CLOSE
Original image

My Trip to MIT's Sports Nerd Conference

Original image

[Image credit: John Marcus.]

On Saturday, I had the pleasure of attending the MIT Sloan Sports Analytics Conference—or the Sports Nerd Conference, as my girlfriend referred to it—at the Boston Convention and Exhibition Center. In its fourth year, the conference brought some of the sports industry's most innovative thinkers together for a forum on the expanding role of analytics in projecting player performance and informing in-game decision making.

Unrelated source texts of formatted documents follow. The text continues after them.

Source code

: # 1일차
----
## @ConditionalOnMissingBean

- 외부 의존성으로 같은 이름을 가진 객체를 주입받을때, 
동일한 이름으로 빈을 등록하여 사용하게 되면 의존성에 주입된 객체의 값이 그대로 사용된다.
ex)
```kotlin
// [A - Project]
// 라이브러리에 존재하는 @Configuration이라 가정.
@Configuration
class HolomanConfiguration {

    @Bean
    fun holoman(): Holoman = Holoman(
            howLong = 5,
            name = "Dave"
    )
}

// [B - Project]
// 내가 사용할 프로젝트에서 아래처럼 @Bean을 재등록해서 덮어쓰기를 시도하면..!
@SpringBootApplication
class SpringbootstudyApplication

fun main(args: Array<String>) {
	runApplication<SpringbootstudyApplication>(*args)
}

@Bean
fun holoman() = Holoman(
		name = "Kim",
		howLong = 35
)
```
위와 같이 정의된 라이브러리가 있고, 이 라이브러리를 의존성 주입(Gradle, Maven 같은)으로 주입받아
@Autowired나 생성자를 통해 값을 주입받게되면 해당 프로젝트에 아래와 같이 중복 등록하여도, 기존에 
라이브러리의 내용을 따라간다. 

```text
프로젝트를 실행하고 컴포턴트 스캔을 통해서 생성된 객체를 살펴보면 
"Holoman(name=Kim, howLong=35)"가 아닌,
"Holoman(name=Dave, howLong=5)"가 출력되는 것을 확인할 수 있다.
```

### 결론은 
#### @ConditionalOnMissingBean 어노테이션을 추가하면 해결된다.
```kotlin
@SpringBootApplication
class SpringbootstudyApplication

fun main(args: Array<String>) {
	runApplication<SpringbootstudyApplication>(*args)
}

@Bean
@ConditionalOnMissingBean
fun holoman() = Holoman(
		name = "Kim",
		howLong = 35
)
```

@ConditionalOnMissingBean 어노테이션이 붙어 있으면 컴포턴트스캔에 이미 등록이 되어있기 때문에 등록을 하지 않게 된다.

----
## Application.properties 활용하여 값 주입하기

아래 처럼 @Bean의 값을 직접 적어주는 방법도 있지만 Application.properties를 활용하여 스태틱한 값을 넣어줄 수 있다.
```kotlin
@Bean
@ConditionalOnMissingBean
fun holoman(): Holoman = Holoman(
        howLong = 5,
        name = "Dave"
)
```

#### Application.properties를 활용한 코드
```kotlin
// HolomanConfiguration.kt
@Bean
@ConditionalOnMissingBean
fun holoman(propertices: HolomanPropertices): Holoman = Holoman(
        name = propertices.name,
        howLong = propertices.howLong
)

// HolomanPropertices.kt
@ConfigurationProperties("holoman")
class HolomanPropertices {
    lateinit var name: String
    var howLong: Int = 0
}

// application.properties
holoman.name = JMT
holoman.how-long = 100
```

The conference wasn't only for stat heads, however; it also featured panel discussions on such topics as international expansion, social media marketing, and the future of sports journalism. As a former psychology major who has only recently delved into the world of advanced analytics as they relate to sports (and only then in an attempt to gain an advantage in my fantasy drafts), this was refreshing. Here's a brief, stats-light summary of three of the three analytics-related panel discussions I observed.

Baseball Analytics

ESPN.com baseball writer Rob Neyer moderated a group that included three current front office executives (St. Louis Cardinals assistant general manager John Abbamondi, Arizona Diamondbacks director of baseball operations Shiraz Rehman, and Boston Red Sox advisor Tom Tippett), as well as former Red Sox general manager Dan Duqette, and John Dewan, who founded Baseball Info Solutions in 2002 after a career as an insurance actuary.

MIT-Sloan5

[Image credit: John Marcus.]

Neyer opened the discussion by referencing a phenomenon described by Wellesley political scientist Craig Murphy in a recent New Yorker profile on Paul Krugman. Murphy noted that sixteenth century maps of Africa were misleading, but they included pertinent information about the continent's interior, including the location of major rivers. As mapmaking became more accurate and cartographical standards for what information was included on a map rose, secondhand travelers' reports were discarded and lost. As a result, the maps included less information than before. By the nineteenth century, the maps were filled in again, but for a period the sharpening of technique caused loss as well as gain. Neyer used the example to illustrate the challenge facing today's baseball executives, who have more statistical information at their fingertips than ever before, but continue to struggle to make sense of it and use it effectively.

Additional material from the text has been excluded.